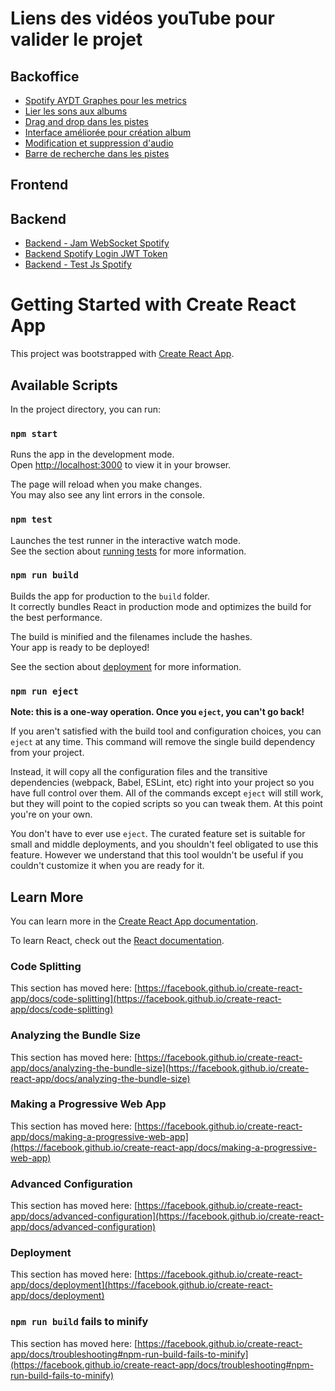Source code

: # Liens des vidéos youTube pour valider le projet

## Backoffice

- <a href="https://youtu.be/7zRlJe0QhDU" target="_blank">Spotify AYDT Graphes pour les metrics</a>
- <a href="https://youtu.be/GJvd0oEIj3E" target="_blank">Lier les sons aux albums</a>
- <a href="https://youtu.be/wIcekotdmag" target="_blank">Drag and drop dans les pistes</a>
- <a href="https://youtu.be/vcSP67Drops" target="_blank">Interface améliorée pour création album</a>
- <a href="https://youtu.be/a6G-6cP3HXM" target="_blank">Modification et suppression d'audio</a>
- <a href="https://youtu.be/Ffahjvnd_Sw" target="_blank">Barre de recherche dans les pistes</a>

## Frontend

## Backend

- <a href="https://youtu.be/XHwi5_tPb5g?si=B8RlVTBUduacWON7" target="_blank">Backend - Jam WebSocket Spotify</a>
- <a href="https://youtu.be/E1P6DI2pBcs?si=hZ_90fCwtP4WkAVU" target="_blank">Backend Spotify Login JWT Token</a>
- <a href="https://youtu.be/ndfKEmIQFYU" target="_blank">Backend - Test Js Spotify</a>

# Getting Started with Create React App

This project was bootstrapped with [Create React App](https://github.com/facebook/create-react-app).

## Available Scripts

In the project directory, you can run:

### `npm start`

Runs the app in the development mode.\
Open [http://localhost:3000](http://localhost:3000) to view it in your browser.

The page will reload when you make changes.\
You may also see any lint errors in the console.

### `npm test`

Launches the test runner in the interactive watch mode.\
See the section about [running tests](https://facebook.github.io/create-react-app/docs/running-tests) for more information.

### `npm run build`

Builds the app for production to the `build` folder.\
It correctly bundles React in production mode and optimizes the build for the best performance.

The build is minified and the filenames include the hashes.\
Your app is ready to be deployed!

See the section about [deployment](https://facebook.github.io/create-react-app/docs/deployment) for more information.

### `npm run eject`

**Note: this is a one-way operation. Once you `eject`, you can't go back!**

If you aren't satisfied with the build tool and configuration choices, you can `eject` at any time. This command will remove the single build dependency from your project.

Instead, it will copy all the configuration files and the transitive dependencies (webpack, Babel, ESLint, etc) right into your project so you have full control over them. All of the commands except `eject` will still work, but they will point to the copied scripts so you can tweak them. At this point you're on your own.

You don't have to ever use `eject`. The curated feature set is suitable for small and middle deployments, and you shouldn't feel obligated to use this feature. However we understand that this tool wouldn't be useful if you couldn't customize it when you are ready for it.

## Learn More

You can learn more in the [Create React App documentation](https://facebook.github.io/create-react-app/docs/getting-started).

To learn React, check out the [React documentation](https://reactjs.org/).

### Code Splitting

This section has moved here: [https://facebook.github.io/create-react-app/docs/code-splitting](https://facebook.github.io/create-react-app/docs/code-splitting)

### Analyzing the Bundle Size

This section has moved here: [https://facebook.github.io/create-react-app/docs/analyzing-the-bundle-size](https://facebook.github.io/create-react-app/docs/analyzing-the-bundle-size)

### Making a Progressive Web App

This section has moved here: [https://facebook.github.io/create-react-app/docs/making-a-progressive-web-app](https://facebook.github.io/create-react-app/docs/making-a-progressive-web-app)

### Advanced Configuration

This section has moved here: [https://facebook.github.io/create-react-app/docs/advanced-configuration](https://facebook.github.io/create-react-app/docs/advanced-configuration)

### Deployment

This section has moved here: [https://facebook.github.io/create-react-app/docs/deployment](https://facebook.github.io/create-react-app/docs/deployment)

### `npm run build` fails to minify

This section has moved here: [https://facebook.github.io/create-react-app/docs/troubleshooting#npm-run-build-fails-to-minify](https://facebook.github.io/create-react-app/docs/troubleshooting#npm-run-build-fails-to-minify)
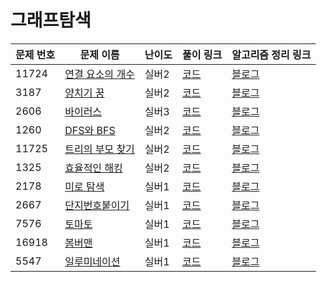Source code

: # 그래프탐색

문제 번호 | 문제 이름 | 난이도 | 풀이 링크 | 알고리즘 정리 링크
---|---|---|---|---
11724 | [연결 요소의 개수](https://www.acmicpc.net/problem/11724) | 실버2 | [코드](https://github.com/ap3334/baekjoon/blob/main/%EA%B7%B8%EB%9E%98%ED%94%84%20%ED%83%90%EC%83%89/11724.cpp) | [블로그](https://velog.io/@ap3334/%EB%B0%B1%EC%A4%80-C-11724.-%EC%97%B0%EA%B2%B0-%EC%9A%94%EC%86%8C%EC%9D%98-%EA%B0%9C%EC%88%98)
3187 | [양치기 꿍](https://www.acmicpc.net/problem/3187) | 실버2 | [코드](https://github.com/ap3334/baekjoon/blob/main/%EA%B7%B8%EB%9E%98%ED%94%84%20%ED%83%90%EC%83%89/3187.cpp) | [블로그]()
2606 | [바이러스]() | 실버3 | [코드]() | [블로그]()
1260 | [DFS와 BFS]() | 실버2 | [코드]() | [블로그]()
11725 | [트리의 부모 찾기]() | 실버2 | [코드]() | [블로그]()
1325 | [효율적인 해킹]() | 실버2 | [코드]() | [블로그]()
2178 | [미로 탐색]() | 실버1 | [코드]() | [블로그]()
2667 | [단지번호붙이기]() | 실버1 | [코드]() | [블로그]()
7576 | [토마토]() | 실버1 | [코드]() | [블로그]()
16918 | [봄버맨]() | 실버1 | [코드]() | [블로그]()
5547 | [일루미네이션]() | 실버1 | [코드]() | [블로그]()
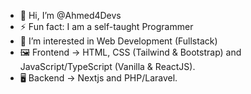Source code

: - 👋 Hi, I’m @Ahmed4Devs
- ⚡ Fun fact: I am a self-taught Programmer
- 👀 I’m interested in Web Development (Fullstack)
- 🖼️ Frontend -> HTML, CSS (Tailwind & Bootstrap) and JavaScript/TypeScript (Vanilla & ReactJS).
- 🖥️ Backend -> Nextjs and PHP/Laravel.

◆ **Exercise objective**: Which of the lines above include the word "minify"? Copy each of them.

◆ **Reply to the exercise**:
### `npm run build` fails to minify
This section has moved here: [https://facebook.github.io/create-react-app/docs/troubleshooting#npm-run-build-fails-to-minify](https://facebook.github.io/create-react-app/docs/troubleshooting#npm-run-build-fails-to-minify)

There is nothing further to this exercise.